The task:
An exact transcription of all the records below is required, without any images.

Document images with source code:

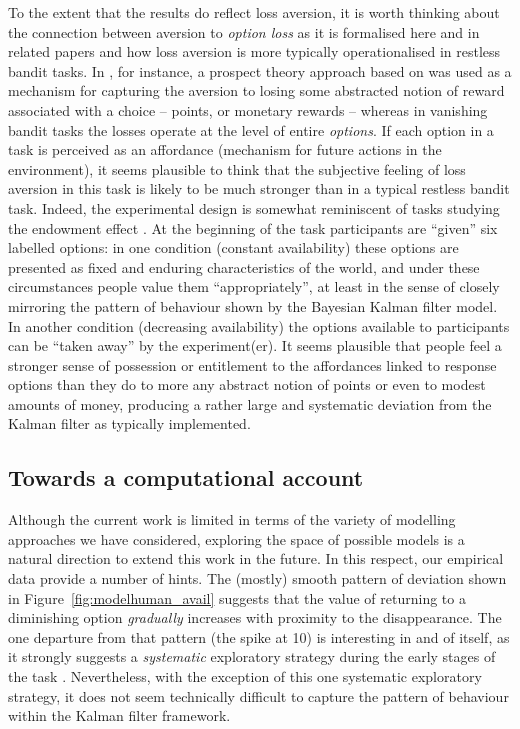 \documentclass[a4paper,doc,natbib]{apa6}
\begin{document}
To the extent that the results do reflect loss aversion, it is worth thinking about the connection between aversion to {\it option loss} as it is formalised here and in related papers \citep{shin2004keeping,ejova2009walk} and how loss aversion is more typically operationalised in restless bandit tasks. In \citet{speekenbrink2015uncertainty}, for instance, a prospect theory approach based on \citet{tversky1992advances} was used as a mechanism for capturing the aversion to losing some abstracted notion of reward associated with a choice -- points, or monetary rewards -- whereas in vanishing bandit tasks the losses operate at the level of entire {\it options}. If each option in a task is perceived as an affordance (mechanism for future actions in the environment), it seems plausible to think that the subjective feeling of loss aversion in this task is likely to be much stronger than in a typical restless bandit task. Indeed, the experimental design is somewhat reminiscent of tasks studying the endowment effect \citep{kahneman1990experimental}. At the beginning of the task participants are ``given'' six labelled options: in one condition (constant availability) these options are presented as fixed and enduring characteristics of the world, and under these circumstances people value them ``appropriately'', at least in the sense of closely mirroring the pattern of behaviour shown by the Bayesian Kalman filter model. In another condition (decreasing availability) the options available to participants can be ``taken away'' by the experiment(er). It seems plausible that people feel a stronger sense of possession or entitlement to the affordances linked to response options than they do to more any abstract notion of points or even to modest amounts of money, producing a rather large and systematic deviation from the Kalman filter as typically implemented.

\subsection{Towards a computational account}

Although the current work is limited in terms of the variety of modelling approaches we have considered, exploring the space of possible models is a natural direction to extend this work in the future. In this respect, our empirical data provide a number of hints. The (mostly) smooth pattern of deviation shown in Figure~\ref{fig:modelhuman_avail} suggests that the value of returning to a diminishing option {\it gradually} increases with proximity to the disappearance. The one departure from that pattern (the spike at 10) is interesting in and of itself, as it strongly suggests a {\it systematic} exploratory strategy during the early stages of the task \citep[see][]{acuna2010structure}. Nevertheless, with the exception of this one systematic exploratory strategy, it does not seem technically difficult to capture the pattern of behaviour within the Kalman filter framework.
\end{document}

Written answer:
 \documentclass[a4paper,doc,natbib]{apa6}
\begin{document}
To the extent that the results do reflect loss aversion, it is worth thinking about the connection between aversion to {\it option loss} as it is formalised here and in related papers \citep{shin2004keeping,ejova2009walk} and how loss aversion is more typically operationalised in restless bandit tasks. In \citet{speekenbrink2015uncertainty}, for instance, a prospect theory approach based on \citet{tversky1992advances} was used as a mechanism for capturing the aversion to losing some abstracted notion of reward associated with a choice -- points, or monetary rewards -- whereas in vanishing bandit tasks the losses operate at the level of entire {\it options}. If each option in a task is perceived as an affordance (mechanism for future actions in the environment), it seems plausible to think that the subjective feeling of loss aversion in this task is likely to be much stronger than in a typical restless bandit task. Indeed, the experimental design is somewhat reminiscent of tasks studying the endowment effect \citep{kahneman1990experimental}. At the beginning of the task participants are ``given'' six labelled options: in one condition (constant availability) these options are presented as fixed and enduring characteristics of the world, and under these circumstances people value them ``appropriately'', at least in the sense of closely mirroring the pattern of behaviour shown by the Bayesian Kalman filter model. In another condition (decreasing availability) the options available to participants can be ``taken away'' by the experiment(er). It seems plausible that people feel a stronger sense of possession or entitlement to the affordances linked to response options than they do to more any abstract notion of points or even to modest amounts of money, producing a rather large and systematic deviation from the Kalman filter as typically implemented.

\subsection{Towards a computational account}

Although the current work is limited in terms of the variety of modelling approaches we have considered, exploring the space of possible models is a natural direction to extend this work in the future. In this respect, our empirical data provide a number of hints. The (mostly) smooth pattern of deviation shown in Figure~\ref{fig:modelhuman_avail} suggests that the value of returning to a diminishing option {\it gradually} increases with proximity to the disappearance. The one departure from that pattern (the spike at 10) is interesting in and of itself, as it strongly suggests a {\it systematic} exploratory strategy during the early stages of the task \citep[see][]{acuna2010structure}. Nevertheless, with the exception of this one systematic exploratory strategy, it does not seem technically difficult to capture the pattern of behaviour within the Kalman filter framework.
\end{document}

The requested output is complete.